Description of the task: Find every line below with the word "long" in it, and copy each one.

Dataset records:

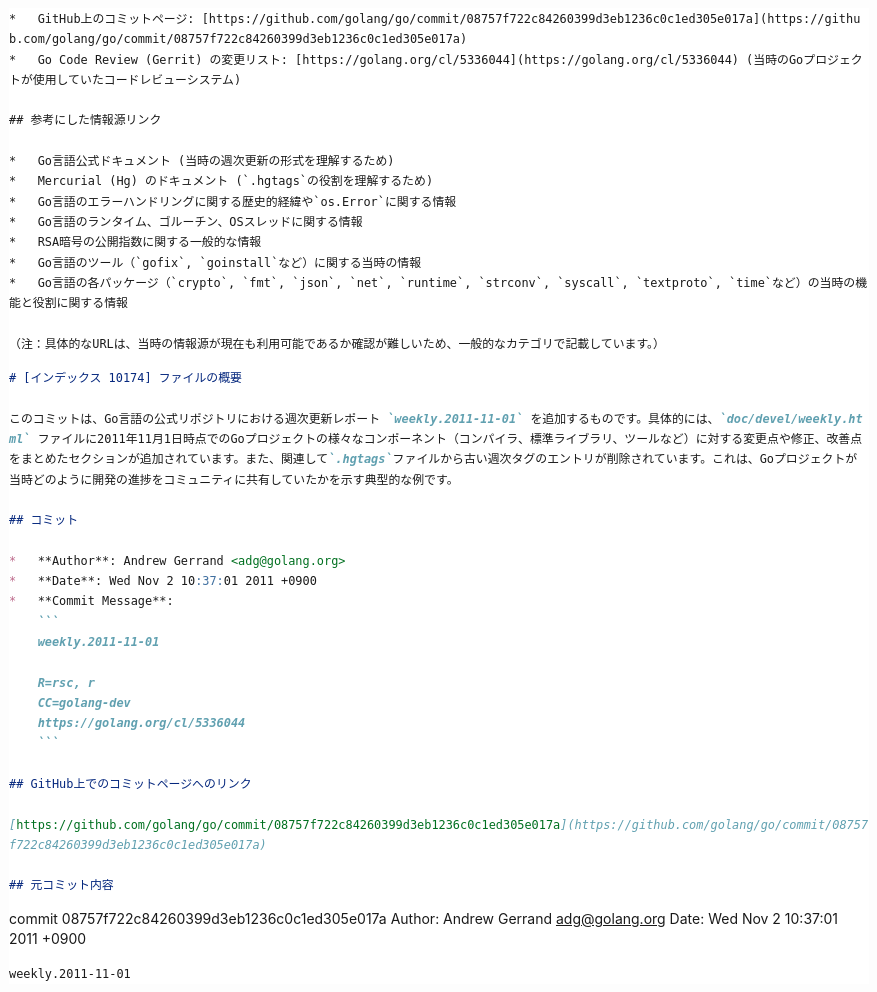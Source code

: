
 ```
*   GitHub上のコミットページ: [https://github.com/golang/go/commit/08757f722c84260399d3eb1236c0c1ed305e017a](https://github.com/golang/go/commit/08757f722c84260399d3eb1236c0c1ed305e017a)
*   Go Code Review (Gerrit) の変更リスト: [https://golang.org/cl/5336044](https://golang.org/cl/5336044) (当時のGoプロジェクトが使用していたコードレビューシステム)

## 参考にした情報源リンク

*   Go言語公式ドキュメント (当時の週次更新の形式を理解するため)
*   Mercurial (Hg) のドキュメント (`.hgtags`の役割を理解するため)
*   Go言語のエラーハンドリングに関する歴史的経緯や`os.Error`に関する情報
*   Go言語のランタイム、ゴルーチン、OSスレッドに関する情報
*   RSA暗号の公開指数に関する一般的な情報
*   Go言語のツール（`gofix`, `goinstall`など）に関する当時の情報
*   Go言語の各パッケージ（`crypto`, `fmt`, `json`, `net`, `runtime`, `strconv`, `syscall`, `textproto`, `time`など）の当時の機能と役割に関する情報

（注：具体的なURLは、当時の情報源が現在も利用可能であるか確認が難しいため、一般的なカテゴリで記載しています。）
```
```markdown
# [インデックス 10174] ファイルの概要

このコミットは、Go言語の公式リポジトリにおける週次更新レポート `weekly.2011-11-01` を追加するものです。具体的には、`doc/devel/weekly.html` ファイルに2011年11月1日時点でのGoプロジェクトの様々なコンポーネント（コンパイラ、標準ライブラリ、ツールなど）に対する変更点や修正、改善点をまとめたセクションが追加されています。また、関連して`.hgtags`ファイルから古い週次タグのエントリが削除されています。これは、Goプロジェクトが当時どのように開発の進捗をコミュニティに共有していたかを示す典型的な例です。

## コミット

*   **Author**: Andrew Gerrand <adg@golang.org>
*   **Date**: Wed Nov 2 10:37:01 2011 +0900
*   **Commit Message**:
    ```
    weekly.2011-11-01

    R=rsc, r
    CC=golang-dev
    https://golang.org/cl/5336044
    ```

## GitHub上でのコミットページへのリンク

[https://github.com/golang/go/commit/08757f722c84260399d3eb1236c0c1ed305e017a](https://github.com/golang/go/commit/08757f722c84260399d3eb1236c0c1ed305e017a)

## 元コミット内容

```
commit 08757f722c84260399d3eb1236c0c1ed305e017a
Author: Andrew Gerrand <adg@golang.org>
Date:   Wed Nov 2 10:37:01 2011 +0900

    weekly.2011-11-01
    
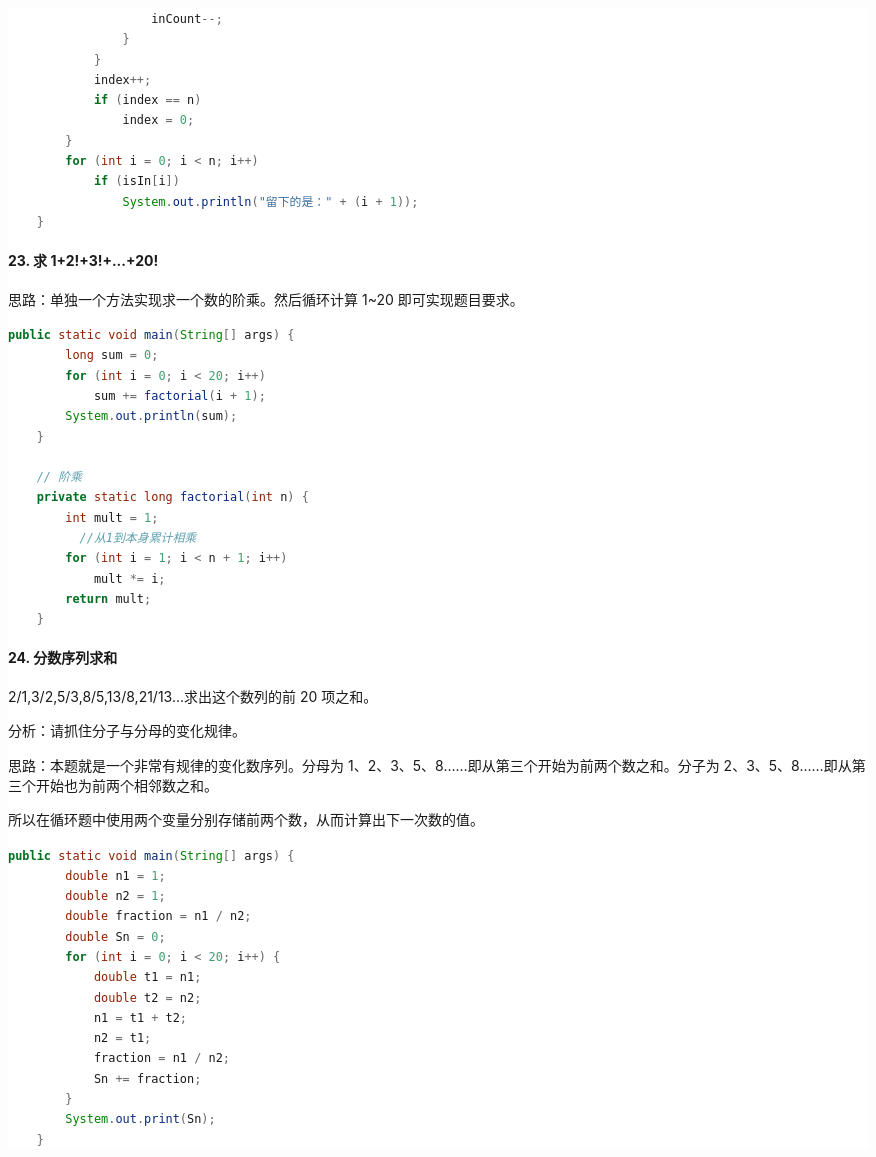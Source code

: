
 ```java
                    inCount--;
                }
            }
            index++;
            if (index == n)
                index = 0;
        }
        for (int i = 0; i < n; i++)
            if (isIn[i])
                System.out.println("留下的是：" + (i + 1));
    }
```

#### 23. 求 1+2!+3!+...+20!

思路：单独一个方法实现求一个数的阶乘。然后循环计算 1~20 即可实现题目要求。

```java
public static void main(String[] args) {
        long sum = 0;
        for (int i = 0; i < 20; i++)
            sum += factorial(i + 1);
        System.out.println(sum);
    }

    // 阶乘
    private static long factorial(int n) {
        int mult = 1;
          //从1到本身累计相乘
        for (int i = 1; i < n + 1; i++)
            mult *= i;
        return mult;
    }
```

#### 24. 分数序列求和

2/1,3/2,5/3,8/5,13/8,21/13...求出这个数列的前 20 项之和。

分析：请抓住分子与分母的变化规律。

思路：本题就是一个非常有规律的变化数序列。分母为 1、2、3、5、8……即从第三个开始为前两个数之和。分子为 2、3、5、8……即从第三个开始也为前两个相邻数之和。

所以在循环题中使用两个变量分别存储前两个数，从而计算出下一次数的值。

```java
public static void main(String[] args) {
        double n1 = 1;
        double n2 = 1;
        double fraction = n1 / n2;
        double Sn = 0;
        for (int i = 0; i < 20; i++) {
            double t1 = n1;
            double t2 = n2;
            n1 = t1 + t2;
            n2 = t1;
            fraction = n1 / n2;
            Sn += fraction;
        }
        System.out.print(Sn);
    }
```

Exercise answer:
        long sum = 0;
    private static long factorial(int n) {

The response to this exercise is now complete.